Além de diversas resenhas de livros que certamente despertam o seu interesse, este número da revista traz ainda duas Notas de Pesquisa, o que nos alegra muito, porque essa é uma seção subutilizada, não obstante seu potencial como indutora ou valorizadora de projetos de pesquisa em andamento. Amílcar Davyt, Bernardo Borkenztain, Fernando Ferreira e Patrick Moyna, da Universidad de la República de Uruguay, nos falam sobre o desenvolvimento da química naquele país, a partir de um quadro de grande projeção neste campo do conhecimento, Giovanni Battista Marini Bettolo. Daniela Barros mostra como surgiram os estudos sobre imagem corporal e analisa as implicações fisiológicas e sociais desse conceito.

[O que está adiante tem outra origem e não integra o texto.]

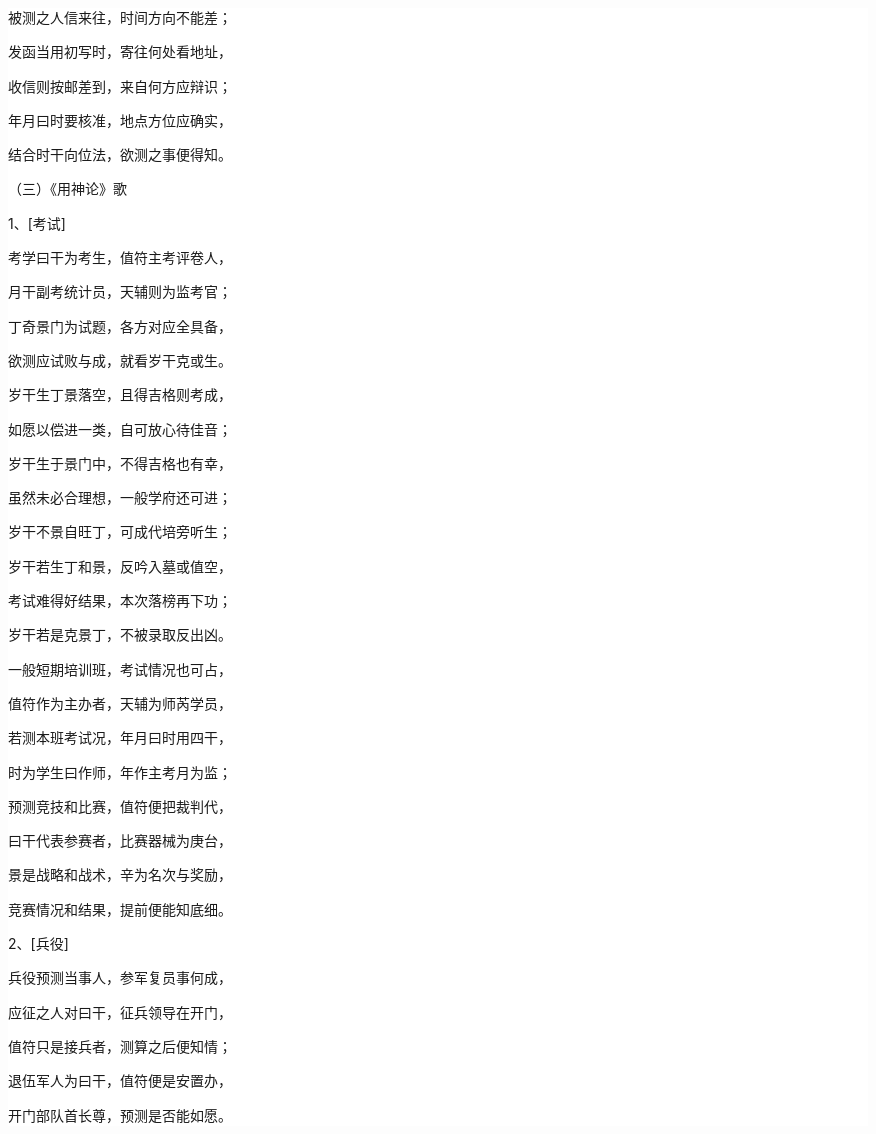 被测之人信来往，时间方向不能差；

发函当用初写时，寄往何处看地址，

收信则按邮差到，来自何方应辩识；

年月曰时要核准，地点方位应确实，

结合时干向位法，欲测之事便得知。

（三）《用神论》歌

1、[考试]

考学曰干为考生，值符主考评卷人，

月干副考统计员，天辅则为监考官；

丁奇景门为试题，各方对应全具备，

欲测应试败与成，就看岁干克或生。

岁干生丁景落空，且得吉格则考成，

如愿以偿进一类，自可放心待佳音；

岁干生于景门中，不得吉格也有幸，

虽然未必合理想，一般学府还可进；

岁干不景自旺丁，可成代培旁听生；

岁干若生丁和景，反吟入墓或值空，

考试难得好结果，本次落榜再下功；

岁干若是克景丁，不被录取反出凶。

一般短期培训班，考试情况也可占，

值符作为主办者，天辅为师芮学员，

若测本班考试况，年月曰时用四干，

时为学生曰作师，年作主考月为监；

预测竞技和比赛，值符便把裁判代，

曰干代表参赛者，比赛器械为庚台，

景是战略和战术，辛为名次与奖励，

竞赛情况和结果，提前便能知底细。

2、[兵役]

兵役预测当事人，参军复员事何成，

应征之人对曰干，征兵领导在开门，

值符只是接兵者，测算之后便知情；

退伍军人为曰干，值符便是安置办，

开门部队首长尊，预测是否能如愿。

— “Raios me partam! Dentro em pouco vão me faltar forças para erguer tão polpudos volumes” — diz o leitor, de si para si. Eu próprio reconheço que me vejo em apuros para fazer caber tanta matéria na carta de editor, que já está longa demais.

Tranqüilize-se, leitor amigo. A partir de 2006, História, Ciências, Saúde — Manguinhos será trimestral e, assim, recuperará a elegância de formas que tinha à época em que as colaborações eram mais escassas.

Jaime L. Benchimol – Editor.


BENCHIMOL, Jaime Larry. Carta do Editor. História, Ciências, Saúde – Manguinhos, Rio de Janeiro, v.12, n.1, jan./abr, 2005. Acessar publicação original [DR].